L’attitudine, però, e la volontà di scrivere ancora qualcosa di onesto e di diretto, per un artista come Lanegan e la sua band, fa di nuovo la differenza. “Floor of the Ocean” e “Harvest Home” sono i due pezzi che hanno anticipato il disco, entrambi splendidi, molto accessibili, eppure di sottile complessità. Due sono anche gli episodi imperdibili che fanno guadagnare a “Phantom Radio” almeno un punto in più. “I am the Wolf” gira intorno a un arpeggio ipnotico di chitarra acustica, che tessuta assieme alla voce di Lanegan diventa una trappola diabolica e richiama i suoi vecchi lavori in coppia con Isobel Campbell.
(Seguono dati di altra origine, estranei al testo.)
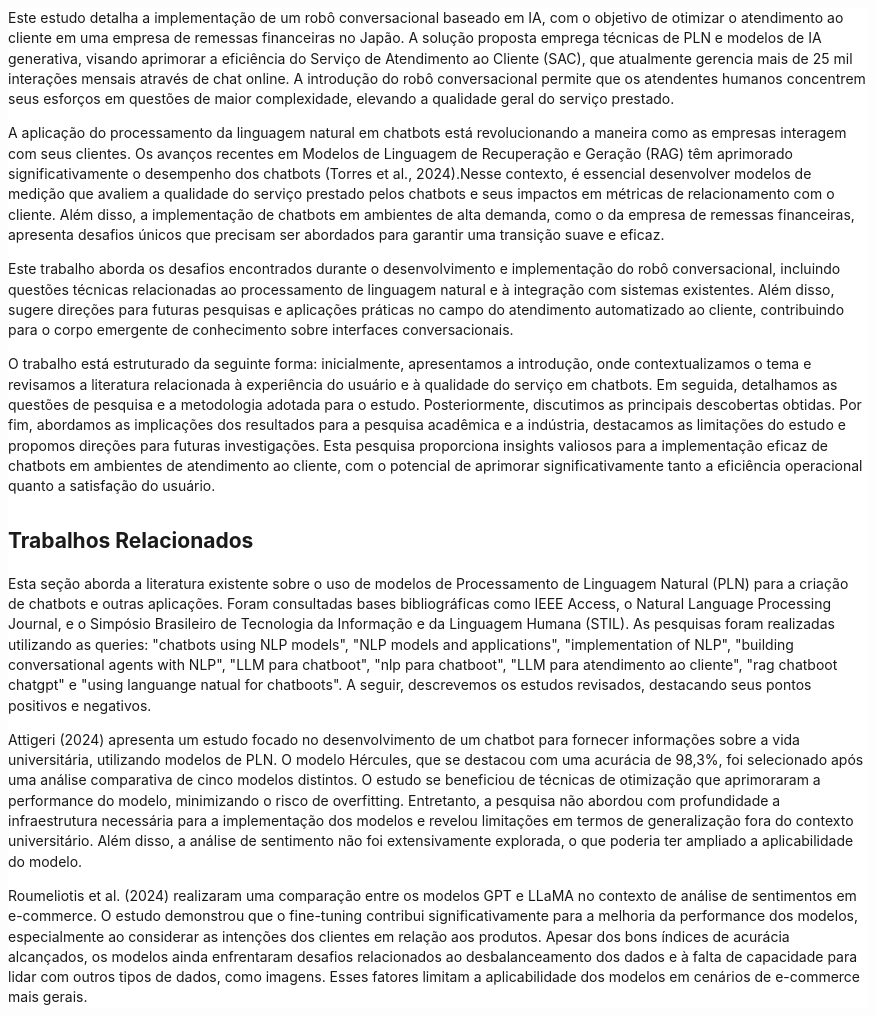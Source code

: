 Este estudo detalha a implementação de um robô conversacional baseado em IA, com o objetivo de otimizar o atendimento ao cliente em uma empresa de remessas financeiras no Japão. A solução proposta emprega técnicas de PLN e modelos de IA generativa, visando aprimorar a eficiência do Serviço de Atendimento ao Cliente (SAC), que atualmente gerencia mais de 25 mil interações mensais através de chat online. A introdução do robô conversacional permite que os atendentes humanos concentrem seus esforços em questões de maior complexidade, elevando a qualidade geral do serviço prestado.

A aplicação do processamento da linguagem natural em chatbots está revolucionando a maneira como as empresas interagem com seus clientes. Os avanços recentes em Modelos de Linguagem de Recuperação e Geração (RAG) têm aprimorado significativamente o desempenho dos chatbots (Torres et al., 2024).Nesse contexto, é essencial desenvolver modelos de medição que avaliem a qualidade do serviço prestado pelos chatbots e seus impactos em métricas de relacionamento com o cliente. Além disso, a implementação de chatbots em ambientes de alta demanda, como o da empresa de remessas financeiras, apresenta desafios únicos que precisam ser abordados para garantir uma transição suave e eficaz.

Este trabalho aborda os desafios encontrados durante o desenvolvimento e implementação do robô conversacional, incluindo questões técnicas relacionadas ao processamento de linguagem natural e à integração com sistemas existentes. Além disso, sugere direções para futuras pesquisas e aplicações práticas no campo do atendimento automatizado ao cliente, contribuindo para o corpo emergente de conhecimento sobre interfaces conversacionais.

O trabalho está estruturado da seguinte forma: inicialmente, apresentamos a introdução, onde contextualizamos o tema e revisamos a literatura relacionada à experiência do usuário e à qualidade do serviço em chatbots. Em seguida, detalhamos as questões de pesquisa e a metodologia adotada para o estudo. Posteriormente, discutimos as principais descobertas obtidas. Por fim, abordamos as implicações dos resultados para a pesquisa acadêmica e a indústria, destacamos as limitações do estudo e propomos direções para futuras investigações. Esta pesquisa proporciona insights valiosos para a implementação eficaz de chatbots em ambientes de atendimento ao cliente, com o potencial de aprimorar significativamente tanto a eficiência operacional quanto a satisfação do usuário.

## Trabalhos Relacionados

Esta seção aborda a literatura existente sobre o uso de modelos de Processamento de Linguagem Natural (PLN) para a criação de chatbots e outras aplicações. Foram consultadas bases bibliográficas como IEEE Access, o Natural Language Processing Journal, e o Simpósio Brasileiro de Tecnologia da Informação e da Linguagem Humana (STIL). As pesquisas foram realizadas utilizando as queries: "chatbots using NLP models", "NLP models and applications", "implementation of NLP", "building conversational agents with NLP", "LLM para chatboot", "nlp para chatboot", "LLM para atendimento ao cliente", "rag chatboot chatgpt" e "using languange natual for chatboots". A seguir, descrevemos os estudos revisados, destacando seus pontos positivos e negativos.

Attigeri (2024) apresenta um estudo focado no desenvolvimento de um chatbot para fornecer informações sobre a vida universitária, utilizando modelos de PLN. O modelo Hércules, que se destacou com uma acurácia de 98,3%, foi selecionado após uma análise comparativa de cinco modelos distintos. O estudo se beneficiou de técnicas de otimização que aprimoraram a performance do modelo, minimizando o risco de overfitting. Entretanto, a pesquisa não abordou com profundidade a infraestrutura necessária para a implementação dos modelos e revelou limitações em termos de generalização fora do contexto universitário. Além disso, a análise de sentimento não foi extensivamente explorada, o que poderia ter ampliado a aplicabilidade do modelo.

Roumeliotis et al. (2024) realizaram uma comparação entre os modelos GPT e LLaMA no contexto de análise de sentimentos em e-commerce. O estudo demonstrou que o fine-tuning contribui significativamente para a melhoria da performance dos modelos, especialmente ao considerar as intenções dos clientes em relação aos produtos. Apesar dos bons índices de acurácia alcançados, os modelos ainda enfrentaram desafios relacionados ao desbalanceamento dos dados e à falta de capacidade para lidar com outros tipos de dados, como imagens. Esses fatores limitam a aplicabilidade dos modelos em cenários de e-commerce mais gerais.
Una traccia di grande purezza ed efficacissimo veleno. Poi c’è “Judgement Time”, sorta di acida preghiera con una ossessiva tastiera liturgica in sottofondo, sulla quale Mark canta: “Ho visto i piedi dei pellegrini sanguinare / Ho visto intere città
affondare e interi eserciti morire / il momento del giudizio è vicino”. Impossibile non credere a ogni sua parola e al fatto che lui abbia davvero visto tutto questo. Perché al cinquantenne Mark Lanegan non interessa fare soldi raccontando menzogne alla gente. Lui, qualcosa da dire, ce l’ha sempre avuta.